Plain-text document sources =>
= Beginning of Section =

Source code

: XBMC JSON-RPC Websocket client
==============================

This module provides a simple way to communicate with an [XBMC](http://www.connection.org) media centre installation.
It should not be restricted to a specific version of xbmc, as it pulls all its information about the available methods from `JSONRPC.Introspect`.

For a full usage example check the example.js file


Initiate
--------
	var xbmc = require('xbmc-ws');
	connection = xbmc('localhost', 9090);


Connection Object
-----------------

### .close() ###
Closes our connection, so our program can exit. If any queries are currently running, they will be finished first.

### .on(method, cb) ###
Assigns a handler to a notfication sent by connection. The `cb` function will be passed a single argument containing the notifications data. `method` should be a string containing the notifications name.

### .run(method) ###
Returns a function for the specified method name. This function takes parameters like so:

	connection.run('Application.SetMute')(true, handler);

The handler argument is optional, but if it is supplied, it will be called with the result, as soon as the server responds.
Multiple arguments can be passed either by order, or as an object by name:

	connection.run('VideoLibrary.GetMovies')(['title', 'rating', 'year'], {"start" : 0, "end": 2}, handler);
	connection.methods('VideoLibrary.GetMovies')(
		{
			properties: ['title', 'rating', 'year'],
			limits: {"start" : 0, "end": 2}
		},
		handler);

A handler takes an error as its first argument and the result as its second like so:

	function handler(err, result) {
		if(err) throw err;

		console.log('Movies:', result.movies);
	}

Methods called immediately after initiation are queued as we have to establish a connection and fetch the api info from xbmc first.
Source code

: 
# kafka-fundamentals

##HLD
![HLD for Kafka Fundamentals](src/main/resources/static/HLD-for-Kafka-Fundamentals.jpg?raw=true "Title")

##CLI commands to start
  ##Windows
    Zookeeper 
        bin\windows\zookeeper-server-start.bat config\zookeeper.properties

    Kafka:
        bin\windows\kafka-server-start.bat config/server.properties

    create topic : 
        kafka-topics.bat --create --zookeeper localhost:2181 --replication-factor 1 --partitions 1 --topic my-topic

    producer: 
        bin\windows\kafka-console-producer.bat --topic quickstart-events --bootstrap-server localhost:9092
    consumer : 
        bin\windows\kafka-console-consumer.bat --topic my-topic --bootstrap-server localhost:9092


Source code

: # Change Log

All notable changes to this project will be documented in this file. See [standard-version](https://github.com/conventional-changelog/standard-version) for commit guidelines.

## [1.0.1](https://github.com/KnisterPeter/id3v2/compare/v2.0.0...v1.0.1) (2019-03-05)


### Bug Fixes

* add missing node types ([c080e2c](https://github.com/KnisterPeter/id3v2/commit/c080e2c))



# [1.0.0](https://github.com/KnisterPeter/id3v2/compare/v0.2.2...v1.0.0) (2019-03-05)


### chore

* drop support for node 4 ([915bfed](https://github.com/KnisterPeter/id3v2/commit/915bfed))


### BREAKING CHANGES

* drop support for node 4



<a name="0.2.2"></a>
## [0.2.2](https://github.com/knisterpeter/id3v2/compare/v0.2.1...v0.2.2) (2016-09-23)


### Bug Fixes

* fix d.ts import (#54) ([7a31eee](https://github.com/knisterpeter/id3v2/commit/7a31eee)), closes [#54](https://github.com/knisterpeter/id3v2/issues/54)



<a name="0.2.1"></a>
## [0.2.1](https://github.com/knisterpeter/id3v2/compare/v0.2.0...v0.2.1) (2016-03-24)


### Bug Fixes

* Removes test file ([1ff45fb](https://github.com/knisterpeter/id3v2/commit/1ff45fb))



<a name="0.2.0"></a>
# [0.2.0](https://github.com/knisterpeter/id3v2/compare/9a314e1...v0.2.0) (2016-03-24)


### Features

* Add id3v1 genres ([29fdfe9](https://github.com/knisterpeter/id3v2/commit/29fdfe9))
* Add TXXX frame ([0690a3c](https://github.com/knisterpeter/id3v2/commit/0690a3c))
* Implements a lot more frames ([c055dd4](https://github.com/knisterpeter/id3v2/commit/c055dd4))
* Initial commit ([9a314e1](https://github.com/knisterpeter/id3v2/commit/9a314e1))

= End of Section =

Repeat every record above. Each one must match exactly.

Source code

: XBMC JSON-RPC Websocket client
==============================

This module provides a simple way to communicate with an [XBMC](http://www.connection.org) media centre installation.
It should not be restricted to a specific version of xbmc, as it pulls all its information about the available methods from `JSONRPC.Introspect`.

For a full usage example check the example.js file


Initiate
--------
	var xbmc = require('xbmc-ws');
	connection = xbmc('localhost', 9090);


Connection Object
-----------------

### .close() ###
Closes our connection, so our program can exit. If any queries are currently running, they will be finished first.

### .on(method, cb) ###
Assigns a handler to a notfication sent by connection. The `cb` function will be passed a single argument containing the notifications data. `method` should be a string containing the notifications name.

### .run(method) ###
Returns a function for the specified method name. This function takes parameters like so:

	connection.run('Application.SetMute')(true, handler);

The handler argument is optional, but if it is supplied, it will be called with the result, as soon as the server responds.
Multiple arguments can be passed either by order, or as an object by name:

	connection.run('VideoLibrary.GetMovies')(['title', 'rating', 'year'], {"start" : 0, "end": 2}, handler);
	connection.methods('VideoLibrary.GetMovies')(
		{
			properties: ['title', 'rating', 'year'],
			limits: {"start" : 0, "end": 2}
		},
		handler);

A handler takes an error as its first argument and the result as its second like so:

	function handler(err, result) {
		if(err) throw err;

		console.log('Movies:', result.movies);
	}

Methods called immediately after initiation are queued as we have to establish a connection and fetch the api info from xbmc first.
Source code

: 
# kafka-fundamentals

##HLD
![HLD for Kafka Fundamentals](src/main/resources/static/HLD-for-Kafka-Fundamentals.jpg?raw=true "Title")

##CLI commands to start
  ##Windows
    Zookeeper 
        bin\windows\zookeeper-server-start.bat config\zookeeper.properties

    Kafka:
        bin\windows\kafka-server-start.bat config/server.properties

    create topic : 
        kafka-topics.bat --create --zookeeper localhost:2181 --replication-factor 1 --partitions 1 --topic my-topic

    producer: 
        bin\windows\kafka-console-producer.bat --topic quickstart-events --bootstrap-server localhost:9092
    consumer : 
        bin\windows\kafka-console-consumer.bat --topic my-topic --bootstrap-server localhost:9092


Source code

: # Change Log

All notable changes to this project will be documented in this file. See [standard-version](https://github.com/conventional-changelog/standard-version) for commit guidelines.

## [1.0.1](https://github.com/KnisterPeter/id3v2/compare/v2.0.0...v1.0.1) (2019-03-05)


### Bug Fixes

* add missing node types ([c080e2c](https://github.com/KnisterPeter/id3v2/commit/c080e2c))



# [1.0.0](https://github.com/KnisterPeter/id3v2/compare/v0.2.2...v1.0.0) (2019-03-05)


### chore

* drop support for node 4 ([915bfed](https://github.com/KnisterPeter/id3v2/commit/915bfed))


### BREAKING CHANGES

* drop support for node 4



<a name="0.2.2"></a>
## [0.2.2](https://github.com/knisterpeter/id3v2/compare/v0.2.1...v0.2.2) (2016-09-23)


### Bug Fixes

* fix d.ts import (#54) ([7a31eee](https://github.com/knisterpeter/id3v2/commit/7a31eee)), closes [#54](https://github.com/knisterpeter/id3v2/issues/54)



<a name="0.2.1"></a>
## [0.2.1](https://github.com/knisterpeter/id3v2/compare/v0.2.0...v0.2.1) (2016-03-24)


### Bug Fixes

* Removes test file ([1ff45fb](https://github.com/knisterpeter/id3v2/commit/1ff45fb))



<a name="0.2.0"></a>
# [0.2.0](https://github.com/knisterpeter/id3v2/compare/9a314e1...v0.2.0) (2016-03-24)


### Features

* Add id3v1 genres ([29fdfe9](https://github.com/knisterpeter/id3v2/commit/29fdfe9))
* Add TXXX frame ([0690a3c](https://github.com/knisterpeter/id3v2/commit/0690a3c))
* Implements a lot more frames ([c055dd4](https://github.com/knisterpeter/id3v2/commit/c055dd4))
* Initial commit ([9a314e1](https://github.com/knisterpeter/id3v2/commit/9a314e1))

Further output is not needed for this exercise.